Saved entries
----------------

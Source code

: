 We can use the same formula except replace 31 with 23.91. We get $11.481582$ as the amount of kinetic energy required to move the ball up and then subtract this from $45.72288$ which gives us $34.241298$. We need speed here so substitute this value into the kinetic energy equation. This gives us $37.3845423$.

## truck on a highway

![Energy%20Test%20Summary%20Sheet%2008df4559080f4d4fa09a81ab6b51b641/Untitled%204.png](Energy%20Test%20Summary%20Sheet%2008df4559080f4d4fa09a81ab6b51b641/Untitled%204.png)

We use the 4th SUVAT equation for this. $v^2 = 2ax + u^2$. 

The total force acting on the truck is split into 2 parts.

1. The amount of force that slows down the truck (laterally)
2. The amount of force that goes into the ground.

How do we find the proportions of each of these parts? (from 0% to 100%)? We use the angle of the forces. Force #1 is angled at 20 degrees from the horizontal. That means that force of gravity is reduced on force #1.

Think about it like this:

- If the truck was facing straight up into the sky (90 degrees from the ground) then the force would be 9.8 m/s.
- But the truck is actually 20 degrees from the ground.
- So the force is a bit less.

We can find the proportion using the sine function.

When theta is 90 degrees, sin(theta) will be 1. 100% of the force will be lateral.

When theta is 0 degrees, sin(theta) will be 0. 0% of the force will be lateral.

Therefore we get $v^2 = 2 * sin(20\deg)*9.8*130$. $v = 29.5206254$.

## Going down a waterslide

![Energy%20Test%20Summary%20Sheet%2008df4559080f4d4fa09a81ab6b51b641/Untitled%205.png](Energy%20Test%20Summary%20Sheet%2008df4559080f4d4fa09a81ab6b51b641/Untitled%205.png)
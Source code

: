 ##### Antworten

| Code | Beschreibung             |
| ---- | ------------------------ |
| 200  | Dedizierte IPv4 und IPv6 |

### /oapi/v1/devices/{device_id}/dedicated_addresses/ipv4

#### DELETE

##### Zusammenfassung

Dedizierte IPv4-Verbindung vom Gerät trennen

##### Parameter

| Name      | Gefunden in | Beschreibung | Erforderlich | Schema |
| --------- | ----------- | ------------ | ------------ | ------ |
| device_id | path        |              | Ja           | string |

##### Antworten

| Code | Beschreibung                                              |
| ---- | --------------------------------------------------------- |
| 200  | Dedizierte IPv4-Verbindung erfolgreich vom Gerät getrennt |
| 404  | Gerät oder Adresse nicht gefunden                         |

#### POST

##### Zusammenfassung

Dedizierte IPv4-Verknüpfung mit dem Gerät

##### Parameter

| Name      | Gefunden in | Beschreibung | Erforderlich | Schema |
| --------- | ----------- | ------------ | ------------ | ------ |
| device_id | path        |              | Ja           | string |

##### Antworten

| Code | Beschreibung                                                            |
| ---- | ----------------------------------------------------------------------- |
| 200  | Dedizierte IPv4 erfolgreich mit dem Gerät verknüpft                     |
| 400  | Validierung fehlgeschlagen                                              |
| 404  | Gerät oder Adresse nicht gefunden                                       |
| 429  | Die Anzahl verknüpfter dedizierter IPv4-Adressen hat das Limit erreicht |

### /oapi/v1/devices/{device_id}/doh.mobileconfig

----------------

Look above for the line containing "Gerät getrennt |". From there to the final line of the entries, repeat every line exactly.

* _Response for this exercise_:
| 200  | Dedizierte IPv4-Verbindung erfolgreich vom Gerät getrennt |
| 404  | Gerät oder Adresse nicht gefunden                         |

#### POST

##### Zusammenfassung

Dedizierte IPv4-Verknüpfung mit dem Gerät

##### Parameter

| Name      | Gefunden in | Beschreibung | Erforderlich | Schema |
| --------- | ----------- | ------------ | ------------ | ------ |
| device_id | path        |              | Ja           | string |

##### Antworten

| Code | Beschreibung                                                            |
| ---- | ----------------------------------------------------------------------- |
| 200  | Dedizierte IPv4 erfolgreich mit dem Gerät verknüpft                     |
| 400  | Validierung fehlgeschlagen                                              |
| 404  | Gerät oder Adresse nicht gefunden                                       |
| 429  | Die Anzahl verknüpfter dedizierter IPv4-Adressen hat das Limit erreicht |

### /oapi/v1/devices/{device_id}/doh.mobileconfig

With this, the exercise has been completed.